Treat this as a coexistence-routing problem instead of a general mailbox-sync failure. Start by checking whether any old dual-delivery or split-delivery logic is still active for the affected domain, because partial migration routing can survive long after the main cutover appears complete.
Symptoms
- Mail still splits between old and new environments after Microsoft 365 migration
- Some users receive duplicate messages or messages in the wrong platform
- External and internal senders see different delivery behavior for the same recipient
- Message traces show multiple handoff paths for one migrated domain
- The migration appears mostly complete, but coexistence-style routing still survives for part of the domain
- The issue started after staged migration, hybrid transition, or mail-flow cleanup
Common Causes
- An old dual-delivery or split-delivery path is still active for the domain
- A legacy gateway, journal-like route, or coexistence transport rule still sends copies toward the old environment
- Hybrid cleanup removed mailbox dependencies but left message-routing duplication behind
- One connector, relay, or gateway still treats the domain as partially hosted elsewhere
- Migration validation focused on successful delivery but missed duplicated or split delivery paths
- Teams postponed coexistence cleanup and forgot one live routing dependency
Step-by-Step Fix
- Capture message traces for the affected recipient and confirm whether mail is being delivered through more than one path, because you need proof of split routing before changing coexistence settings.

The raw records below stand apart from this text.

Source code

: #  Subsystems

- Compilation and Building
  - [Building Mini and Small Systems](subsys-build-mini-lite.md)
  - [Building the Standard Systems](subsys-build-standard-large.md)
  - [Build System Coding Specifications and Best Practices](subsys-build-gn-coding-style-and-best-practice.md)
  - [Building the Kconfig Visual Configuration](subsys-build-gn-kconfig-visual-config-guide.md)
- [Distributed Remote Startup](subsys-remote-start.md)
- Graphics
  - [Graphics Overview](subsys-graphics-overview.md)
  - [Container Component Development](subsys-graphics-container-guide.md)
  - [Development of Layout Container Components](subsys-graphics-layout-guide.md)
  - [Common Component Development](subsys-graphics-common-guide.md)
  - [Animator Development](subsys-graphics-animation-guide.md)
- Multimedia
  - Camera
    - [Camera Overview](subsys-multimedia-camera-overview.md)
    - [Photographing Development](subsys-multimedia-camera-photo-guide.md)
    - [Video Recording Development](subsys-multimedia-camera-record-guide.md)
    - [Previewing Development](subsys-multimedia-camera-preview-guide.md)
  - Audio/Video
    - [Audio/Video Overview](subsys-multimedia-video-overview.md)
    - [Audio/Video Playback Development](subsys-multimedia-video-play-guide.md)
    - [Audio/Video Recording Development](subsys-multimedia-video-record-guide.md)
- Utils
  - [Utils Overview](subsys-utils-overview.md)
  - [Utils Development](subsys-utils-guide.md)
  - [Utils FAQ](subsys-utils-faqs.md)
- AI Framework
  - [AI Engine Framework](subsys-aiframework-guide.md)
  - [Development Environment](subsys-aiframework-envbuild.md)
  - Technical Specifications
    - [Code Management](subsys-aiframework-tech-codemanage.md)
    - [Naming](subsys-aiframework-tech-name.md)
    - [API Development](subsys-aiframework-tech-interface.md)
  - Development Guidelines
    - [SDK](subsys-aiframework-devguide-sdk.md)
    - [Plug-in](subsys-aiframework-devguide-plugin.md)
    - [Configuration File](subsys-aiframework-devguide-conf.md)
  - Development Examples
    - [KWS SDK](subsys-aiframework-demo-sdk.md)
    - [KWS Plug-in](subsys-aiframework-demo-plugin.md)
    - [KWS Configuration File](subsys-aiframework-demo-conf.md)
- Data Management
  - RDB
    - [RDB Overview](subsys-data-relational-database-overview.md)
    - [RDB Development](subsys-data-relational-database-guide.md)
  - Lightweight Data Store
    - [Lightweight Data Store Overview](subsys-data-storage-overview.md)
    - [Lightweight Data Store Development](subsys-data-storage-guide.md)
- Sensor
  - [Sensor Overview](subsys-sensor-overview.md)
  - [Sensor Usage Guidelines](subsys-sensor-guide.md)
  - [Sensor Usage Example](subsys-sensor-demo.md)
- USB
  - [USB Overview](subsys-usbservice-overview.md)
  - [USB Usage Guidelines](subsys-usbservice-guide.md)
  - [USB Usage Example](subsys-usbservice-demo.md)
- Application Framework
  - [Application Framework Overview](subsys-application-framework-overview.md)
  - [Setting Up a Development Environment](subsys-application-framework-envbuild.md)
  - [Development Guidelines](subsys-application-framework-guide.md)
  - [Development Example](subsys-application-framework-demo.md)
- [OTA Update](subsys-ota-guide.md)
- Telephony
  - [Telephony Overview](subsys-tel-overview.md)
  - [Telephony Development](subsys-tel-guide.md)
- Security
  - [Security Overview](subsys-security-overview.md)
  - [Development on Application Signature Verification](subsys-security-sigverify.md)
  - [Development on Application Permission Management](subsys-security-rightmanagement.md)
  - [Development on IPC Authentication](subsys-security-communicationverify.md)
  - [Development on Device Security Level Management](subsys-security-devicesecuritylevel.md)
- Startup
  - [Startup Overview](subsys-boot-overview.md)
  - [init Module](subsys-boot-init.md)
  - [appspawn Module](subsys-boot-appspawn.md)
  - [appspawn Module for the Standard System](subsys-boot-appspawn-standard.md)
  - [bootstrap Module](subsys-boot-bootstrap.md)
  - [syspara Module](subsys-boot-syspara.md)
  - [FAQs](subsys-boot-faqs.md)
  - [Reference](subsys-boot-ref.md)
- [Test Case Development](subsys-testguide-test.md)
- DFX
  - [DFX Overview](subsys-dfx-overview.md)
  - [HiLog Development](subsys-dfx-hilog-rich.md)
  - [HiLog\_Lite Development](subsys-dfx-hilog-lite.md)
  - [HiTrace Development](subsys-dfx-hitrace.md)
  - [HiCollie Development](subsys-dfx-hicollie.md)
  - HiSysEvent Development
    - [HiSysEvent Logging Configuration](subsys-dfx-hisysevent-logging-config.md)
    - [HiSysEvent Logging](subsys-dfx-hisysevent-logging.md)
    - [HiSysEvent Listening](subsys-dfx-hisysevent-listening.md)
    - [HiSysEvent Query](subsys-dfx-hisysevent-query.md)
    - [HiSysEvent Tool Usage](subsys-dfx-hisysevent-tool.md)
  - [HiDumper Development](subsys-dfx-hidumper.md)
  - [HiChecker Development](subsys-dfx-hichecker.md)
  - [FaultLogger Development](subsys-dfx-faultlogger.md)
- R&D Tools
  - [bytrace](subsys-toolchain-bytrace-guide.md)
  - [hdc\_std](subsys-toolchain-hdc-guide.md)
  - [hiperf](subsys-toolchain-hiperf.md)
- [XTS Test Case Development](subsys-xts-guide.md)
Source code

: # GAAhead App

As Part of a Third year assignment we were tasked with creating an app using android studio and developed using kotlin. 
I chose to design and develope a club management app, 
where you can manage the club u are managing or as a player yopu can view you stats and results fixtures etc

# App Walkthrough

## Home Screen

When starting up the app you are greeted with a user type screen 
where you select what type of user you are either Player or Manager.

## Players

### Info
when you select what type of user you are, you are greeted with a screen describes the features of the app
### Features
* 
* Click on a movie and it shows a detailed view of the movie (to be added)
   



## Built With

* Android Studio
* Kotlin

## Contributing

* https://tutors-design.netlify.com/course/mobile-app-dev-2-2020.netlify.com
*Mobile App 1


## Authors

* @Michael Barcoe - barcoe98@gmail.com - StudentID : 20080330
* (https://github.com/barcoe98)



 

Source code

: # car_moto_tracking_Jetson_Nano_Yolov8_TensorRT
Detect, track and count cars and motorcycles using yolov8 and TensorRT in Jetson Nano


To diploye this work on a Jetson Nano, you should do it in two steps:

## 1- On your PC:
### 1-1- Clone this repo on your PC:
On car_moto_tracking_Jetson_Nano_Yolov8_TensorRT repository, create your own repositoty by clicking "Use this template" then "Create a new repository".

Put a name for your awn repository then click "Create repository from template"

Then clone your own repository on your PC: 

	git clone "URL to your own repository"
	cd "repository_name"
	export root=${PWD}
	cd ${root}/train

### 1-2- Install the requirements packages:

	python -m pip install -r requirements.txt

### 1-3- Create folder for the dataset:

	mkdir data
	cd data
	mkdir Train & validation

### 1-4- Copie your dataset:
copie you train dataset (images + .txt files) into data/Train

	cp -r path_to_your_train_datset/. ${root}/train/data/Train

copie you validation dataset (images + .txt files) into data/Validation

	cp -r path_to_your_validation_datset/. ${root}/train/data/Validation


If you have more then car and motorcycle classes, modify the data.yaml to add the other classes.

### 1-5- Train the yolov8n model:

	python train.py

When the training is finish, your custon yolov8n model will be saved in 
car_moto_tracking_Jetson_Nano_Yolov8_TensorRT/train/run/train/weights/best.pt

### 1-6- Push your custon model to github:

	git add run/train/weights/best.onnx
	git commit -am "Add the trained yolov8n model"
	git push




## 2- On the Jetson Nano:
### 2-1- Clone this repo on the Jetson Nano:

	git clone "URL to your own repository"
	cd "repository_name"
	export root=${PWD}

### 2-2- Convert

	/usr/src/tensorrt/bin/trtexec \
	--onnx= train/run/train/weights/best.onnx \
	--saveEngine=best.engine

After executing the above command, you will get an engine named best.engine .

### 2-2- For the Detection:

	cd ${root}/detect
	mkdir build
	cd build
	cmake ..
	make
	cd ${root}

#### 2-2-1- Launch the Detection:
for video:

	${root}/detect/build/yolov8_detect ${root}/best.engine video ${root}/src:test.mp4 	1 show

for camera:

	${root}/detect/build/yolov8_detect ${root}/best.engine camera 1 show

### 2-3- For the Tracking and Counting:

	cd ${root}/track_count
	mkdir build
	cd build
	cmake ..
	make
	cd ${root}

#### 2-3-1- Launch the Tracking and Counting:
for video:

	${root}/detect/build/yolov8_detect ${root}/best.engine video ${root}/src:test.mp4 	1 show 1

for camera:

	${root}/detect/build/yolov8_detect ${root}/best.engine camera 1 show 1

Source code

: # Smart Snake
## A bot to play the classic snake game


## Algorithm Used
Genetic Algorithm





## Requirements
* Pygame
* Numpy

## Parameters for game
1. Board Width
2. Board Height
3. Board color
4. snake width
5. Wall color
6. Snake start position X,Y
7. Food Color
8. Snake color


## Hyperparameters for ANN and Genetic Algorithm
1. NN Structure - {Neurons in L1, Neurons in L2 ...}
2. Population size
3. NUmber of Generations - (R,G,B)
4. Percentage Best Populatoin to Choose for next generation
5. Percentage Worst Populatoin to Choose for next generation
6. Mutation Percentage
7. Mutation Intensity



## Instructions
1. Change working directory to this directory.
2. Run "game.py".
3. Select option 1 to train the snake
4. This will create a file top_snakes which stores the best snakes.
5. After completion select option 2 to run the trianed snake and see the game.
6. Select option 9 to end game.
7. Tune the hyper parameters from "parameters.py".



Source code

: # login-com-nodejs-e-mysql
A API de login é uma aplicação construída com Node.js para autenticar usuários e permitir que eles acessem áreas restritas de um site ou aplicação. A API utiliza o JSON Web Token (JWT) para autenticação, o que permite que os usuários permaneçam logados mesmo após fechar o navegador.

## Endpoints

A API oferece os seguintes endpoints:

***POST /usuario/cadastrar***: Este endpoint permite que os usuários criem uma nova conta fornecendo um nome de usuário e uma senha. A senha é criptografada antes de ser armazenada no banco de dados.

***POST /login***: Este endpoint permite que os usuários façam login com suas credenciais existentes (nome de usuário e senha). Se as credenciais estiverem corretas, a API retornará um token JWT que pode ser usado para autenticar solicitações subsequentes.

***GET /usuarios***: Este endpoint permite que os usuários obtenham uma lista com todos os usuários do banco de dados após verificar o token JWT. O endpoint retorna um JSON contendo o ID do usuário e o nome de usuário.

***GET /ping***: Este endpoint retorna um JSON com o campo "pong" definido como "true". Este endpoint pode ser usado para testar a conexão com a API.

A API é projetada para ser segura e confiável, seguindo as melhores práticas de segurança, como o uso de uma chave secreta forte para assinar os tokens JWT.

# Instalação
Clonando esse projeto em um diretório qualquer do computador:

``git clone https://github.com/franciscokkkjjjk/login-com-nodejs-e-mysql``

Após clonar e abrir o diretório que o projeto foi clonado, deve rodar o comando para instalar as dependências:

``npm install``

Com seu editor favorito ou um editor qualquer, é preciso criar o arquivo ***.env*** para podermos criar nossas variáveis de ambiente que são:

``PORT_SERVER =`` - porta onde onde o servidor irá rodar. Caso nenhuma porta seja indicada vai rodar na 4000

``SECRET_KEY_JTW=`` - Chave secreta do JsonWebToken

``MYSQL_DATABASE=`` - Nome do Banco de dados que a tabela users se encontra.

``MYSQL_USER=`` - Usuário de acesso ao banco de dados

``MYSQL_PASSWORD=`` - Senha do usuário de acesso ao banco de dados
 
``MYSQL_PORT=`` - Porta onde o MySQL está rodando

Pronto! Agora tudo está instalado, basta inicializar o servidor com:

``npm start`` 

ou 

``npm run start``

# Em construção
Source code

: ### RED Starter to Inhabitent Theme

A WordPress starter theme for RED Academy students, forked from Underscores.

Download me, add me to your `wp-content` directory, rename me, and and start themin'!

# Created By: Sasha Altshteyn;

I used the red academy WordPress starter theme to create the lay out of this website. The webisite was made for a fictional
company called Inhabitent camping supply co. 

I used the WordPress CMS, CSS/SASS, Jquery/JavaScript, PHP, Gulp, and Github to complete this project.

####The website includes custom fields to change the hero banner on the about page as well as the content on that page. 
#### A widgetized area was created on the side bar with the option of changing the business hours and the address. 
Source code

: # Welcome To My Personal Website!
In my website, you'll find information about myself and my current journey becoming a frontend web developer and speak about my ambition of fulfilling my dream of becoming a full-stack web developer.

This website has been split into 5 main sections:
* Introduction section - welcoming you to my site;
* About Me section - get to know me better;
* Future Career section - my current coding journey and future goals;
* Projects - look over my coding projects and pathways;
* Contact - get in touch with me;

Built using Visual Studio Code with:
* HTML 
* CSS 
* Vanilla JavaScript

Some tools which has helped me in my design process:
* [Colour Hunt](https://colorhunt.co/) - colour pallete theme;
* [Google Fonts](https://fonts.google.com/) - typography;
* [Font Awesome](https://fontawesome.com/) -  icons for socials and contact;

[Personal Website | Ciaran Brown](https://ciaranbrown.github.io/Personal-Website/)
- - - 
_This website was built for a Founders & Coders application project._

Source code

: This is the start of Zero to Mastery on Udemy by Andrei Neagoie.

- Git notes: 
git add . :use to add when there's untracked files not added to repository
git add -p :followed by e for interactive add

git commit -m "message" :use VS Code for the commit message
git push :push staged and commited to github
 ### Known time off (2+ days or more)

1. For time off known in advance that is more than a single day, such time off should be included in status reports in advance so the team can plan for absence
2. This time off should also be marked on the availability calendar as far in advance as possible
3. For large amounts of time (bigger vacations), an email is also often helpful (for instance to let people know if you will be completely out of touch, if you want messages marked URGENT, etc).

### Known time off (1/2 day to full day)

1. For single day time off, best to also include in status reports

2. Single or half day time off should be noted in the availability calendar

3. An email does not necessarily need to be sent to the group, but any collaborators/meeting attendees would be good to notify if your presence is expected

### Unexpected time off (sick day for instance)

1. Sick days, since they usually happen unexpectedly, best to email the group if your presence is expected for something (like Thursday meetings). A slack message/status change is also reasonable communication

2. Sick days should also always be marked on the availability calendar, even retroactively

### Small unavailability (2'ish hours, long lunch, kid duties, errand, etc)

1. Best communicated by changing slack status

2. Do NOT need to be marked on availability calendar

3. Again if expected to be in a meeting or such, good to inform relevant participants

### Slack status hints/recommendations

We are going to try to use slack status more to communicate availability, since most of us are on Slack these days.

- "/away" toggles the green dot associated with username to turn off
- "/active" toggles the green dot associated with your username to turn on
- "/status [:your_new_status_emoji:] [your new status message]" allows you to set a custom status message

- Check whether the domain still has any intentional dual-delivery, split-delivery, or transitional routing configuration, because one leftover coexistence rule can keep mail flowing to both environments after migration.
- Review connectors, gateways, relay services, and transport rules that were introduced during the migration, because duplicate delivery often survives in infrastructure that is no longer top of mind.
- Compare the affected recipients with the intended post-migration design, because you should only remove split routing after confirming the domain is meant to deliver solely through Microsoft 365.
- Disable or narrow the old duplication path at its real control point, because changing mailbox settings alone will not stop a legacy transport hop that still copies or reroutes messages.
- Retest with the same sender and recipient combinations that exposed the issue, because split-delivery problems often affect only certain directions or domains.
- Review traces before and after the change to confirm the extra handoff is gone, because one successful message does not prove the old dual-delivery path is fully removed.
- Check whether related recipients or domains migrated in the same phase show similar duplication, because coexistence leftovers usually follow a pattern rather than a single mailbox.
- Document the final mail-flow design and every transitional routing component that was removed, because dual-delivery logic is easy to leave behind during staged Microsoft 365 migrations.